Chap30. THE DATABASE IS A DETAIL 数据库只是实现细节

Chap30. 数据库只是实现细节 - 图1

From an architectural point of view, the database is a non-entity—it is a detail that does not rise to the level of an architectural element. Its relationship to the architecture of a software system is rather like the relationship of a doorknob to the architecture of your home.

从系统架构的角度来看,数据库并不重要——它只是一个实现细节,在系统架构中并不占据重要角色。如果就数据库与整个系统架构的关系打个比方,它们之间就好比是门把手和整个房屋架构的关系。

I realize that these are fighting words. Believe me, I’ve had the fight. So let me be clear: I am not talking about the data model. The structure you give to the data within your application is highly significant to the architecture of your system. But the database is not the data model.

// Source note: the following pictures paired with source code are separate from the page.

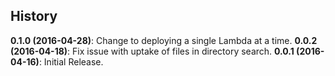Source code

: 
History
-------

__0.1.0 (2016-04-28)__: Change to deploying a single Lambda at a time.
__0.0.2 (2016-04-18)__: Fix issue with uptake of files in directory search.
__0.0.1 (2016-04-16)__: Initial Release.
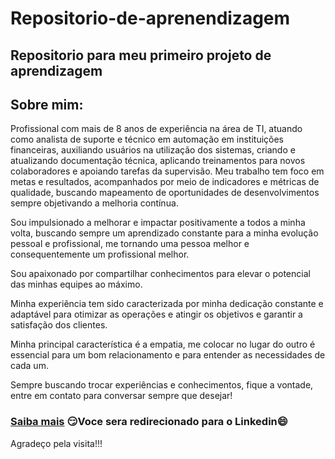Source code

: # Repositorio-de-aprenendizagem
## Repositorio para meu primeiro projeto de aprendizagem
## Sobre mim:
Profissional com mais de 8 anos de experiência na área de TI, atuando como analista de suporte e técnico em automação em instituições financeiras, auxiliando usuários na utilização dos sistemas, criando e atualizando documentação técnica, aplicando treinamentos para novos colaboradores e apoiando tarefas da supervisão. Meu trabalho tem foco em metas e resultados, acompanhados por meio de indicadores e métricas de qualidade, buscando mapeamento de oportunidades de desenvolvimentos sempre objetivando a melhoria contínua.

Sou impulsionado a melhorar e impactar positivamente a todos a minha volta, buscando sempre um aprendizado constante para a minha evolução pessoal e profissional, me tornando uma pessoa melhor e consequentemente um profissional melhor.

Sou apaixonado por compartilhar conhecimentos para elevar o potencial das minhas equipes ao máximo.

Minha experiência tem sido caracterizada por minha dedicação constante e adaptável para otimizar as operações e atingir os objetivos e garantir a satisfação dos clientes.

Minha principal característica é a empatia, me colocar no lugar do outro é essencial para um bom relacionamento e para entender as necessidades de cada um.

Sempre buscando trocar experiências e conhecimentos, fique a vontade, entre em contato para conversar sempre que desejar!
### [Saiba mais](https://www.linkedin.com/in/andr%C3%A9-c-040a0558/) 😏Voce sera redirecionado para o Linkedin😄

Agradeço pela visita!!!
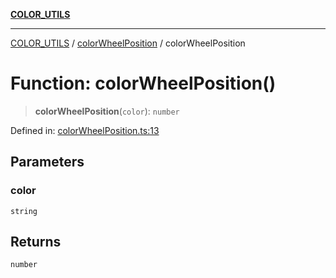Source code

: [**COLOR_UTILS**](../../README.md)

***

[COLOR_UTILS](../../README.md) / [colorWheelPosition](../README.md) / colorWheelPosition

# Function: colorWheelPosition()

> **colorWheelPosition**(`color`): `number`

Defined in: [colorWheelPosition.ts:13](https://github.com/dailker/everyutil/blob/e265d7544f4e799da268d038a0a464c889a18367/src/color/colorWheelPosition.ts#L13)

## Parameters

### color

`string`

## Returns

`number`
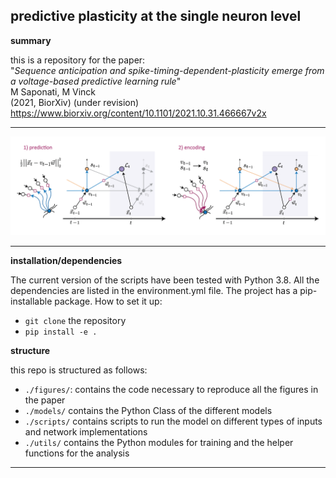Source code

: ## predictive plasticity at the single neuron level

**summary**

this is a repository for the paper:
<br/>"*Sequence anticipation and spike-timing-dependent-plasticity emerge from a voltage-based predictive learning rule*"<br/>
M Saponati, M Vinck<br/>
(2021, BiorXiv) (under revision)<br/>
https://www.biorxiv.org/content/10.1101/2021.10.31.466667v2x

-------------------------

![](./imgs/fig_model.png)

-------------------------

**installation/dependencies**

The current version of the scripts have been tested with Python 3.8. All the dependencies are listed in the environment.yml file. 
The project has a pip-installable package. How to set it up:

- `git clone` the repository 
- `pip install -e . `

**structure**

this repo is structured as follows:

+ `./figures/`: contains the code necessary to reproduce all the figures in the paper
+ `./models/` contains the Python Class of the different models
+ `./scripts/` contains scripts to run the model on different types of inputs and network implementations
+ `./utils/` contains the Python modules for training and the helper functions for the analysis
-------------------------


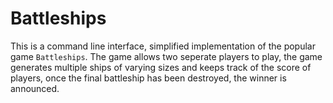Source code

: # Battleships
This is a command line interface, simplified implementation of the popular game `Battleships`. The game allows two seperate players to play, the game generates multiple ships of varying sizes and keeps track of the score of players, once the final battleship has been destroyed, the winner is announced.

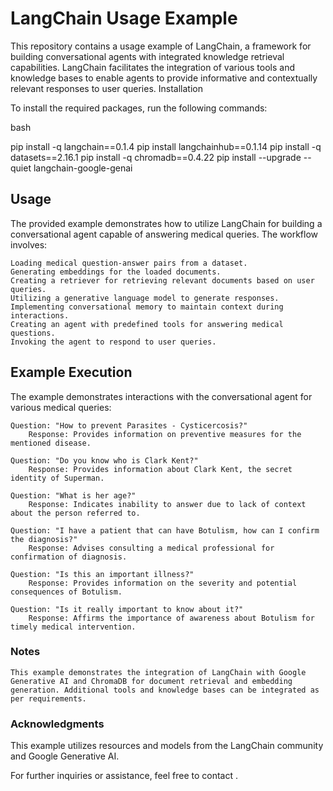 # LangChain Usage Example

This repository contains a usage example of LangChain, a framework for building conversational agents with integrated knowledge retrieval capabilities. LangChain facilitates the integration of various tools and knowledge bases to enable agents to provide informative and contextually relevant responses to user queries.
Installation

To install the required packages, run the following commands:

bash

pip install -q langchain==0.1.4
pip install langchainhub==0.1.14
pip install -q datasets==2.16.1
pip install -q chromadb==0.4.22
pip install --upgrade --quiet langchain-google-genai

## Usage

The provided example demonstrates how to utilize LangChain for building a conversational agent capable of answering medical queries. The workflow involves:

    Loading medical question-answer pairs from a dataset.
    Generating embeddings for the loaded documents.
    Creating a retriever for retrieving relevant documents based on user queries.
    Utilizing a generative language model to generate responses.
    Implementing conversational memory to maintain context during interactions.
    Creating an agent with predefined tools for answering medical questions.
    Invoking the agent to respond to user queries.

## Example Execution

The example demonstrates interactions with the conversational agent for various medical queries:

    Question: "How to prevent Parasites - Cysticercosis?"
        Response: Provides information on preventive measures for the mentioned disease.

    Question: "Do you know who is Clark Kent?"
        Response: Provides information about Clark Kent, the secret identity of Superman.

    Question: "What is her age?"
        Response: Indicates inability to answer due to lack of context about the person referred to.

    Question: "I have a patient that can have Botulism, how can I confirm the diagnosis?"
        Response: Advises consulting a medical professional for confirmation of diagnosis.

    Question: "Is this an important illness?"
        Response: Provides information on the severity and potential consequences of Botulism.

    Question: "Is it really important to know about it?"
        Response: Affirms the importance of awareness about Botulism for timely medical intervention.

### Notes

    This example demonstrates the integration of LangChain with Google Generative AI and ChromaDB for document retrieval and embedding generation. Additional tools and knowledge bases can be integrated as per requirements.

### Acknowledgments

This example utilizes resources and models from the LangChain community and Google Generative AI.

For further inquiries or assistance, feel free to contact .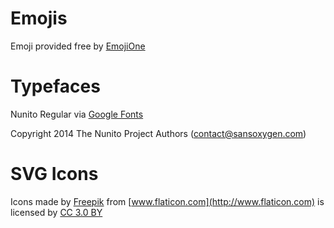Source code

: # Emojis
Emoji provided free by [EmojiOne](http://emojione.com)

# Typefaces
Nunito Regular via [Google Fonts](https://github.com/google/fonts/)

Copyright 2014 The Nunito Project Authors (contact@sansoxygen.com)

# SVG Icons
Icons made by [Freepik](http://www.freepik.com)
from [www.flaticon.com](http://www.flaticon.com)
is licensed by [CC 3.0 BY](http://creativecommons.org/licenses/by/3.0/)
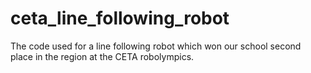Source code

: # ceta_line_following_robot
The code used for a line following robot which won our school second place in the region at the CETA robolympics.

The database is piece of software. The database is a utility that provides access to the data. From the architecture’s point of view, that utility is irrelevant because it’s a low-level detail—a mechanism. And a good architect does not allow low-level mechanisms to pollute the system architecture.

这个比喻肯定会招来非议。相信我,这种架我吵过很多次了。所以我在这里要把话说得清楚一点:这里讨论的不是数据模型。为应用程序中的数据设计结构,对于系统架构来说当然是很重要的,但是数据库并不是数据模型。数据库只是一款软件,是用来存取数据的工具。从系统架构的角度来看,工具通常是无关紧要的——因为这只是一个底层的实现细节,一种达成目标的手段。一个优秀的架构师是不会让实现细节污染整个系统架构的。

RELATIONAL DATABASES 关系型数据库

Edgar Codd defined the principles of relational databases in 1970. By the mid-1980s, the relational model had grown to become the dominant form of data storage. There was a good reason for this popularity: The relational model is elegant, disciplined, and robust. It is an excellent data storage and access technology.

关系型数据库的基本原理是 Edgar Codd 在 1970 年定义的。到了 20 世纪 80 年代中期,这种关系模型已经成为数据存储设计的主流。由于关系模型优雅、自律、非常稳健,因此得到了非常广泛的应用。总之,关系型数据库是一种非常优秀的数据存储与访问技术。

But no matter how brilliant, useful, and mathematically sound a technology it is, it is still just a technology. And that means it’s a detail.

但不管关系型数据库的设计有多么有智慧,多么精巧,多么符合数学原理,它仍然也只是一种技术。换句话说,它终究只是一种实现细节。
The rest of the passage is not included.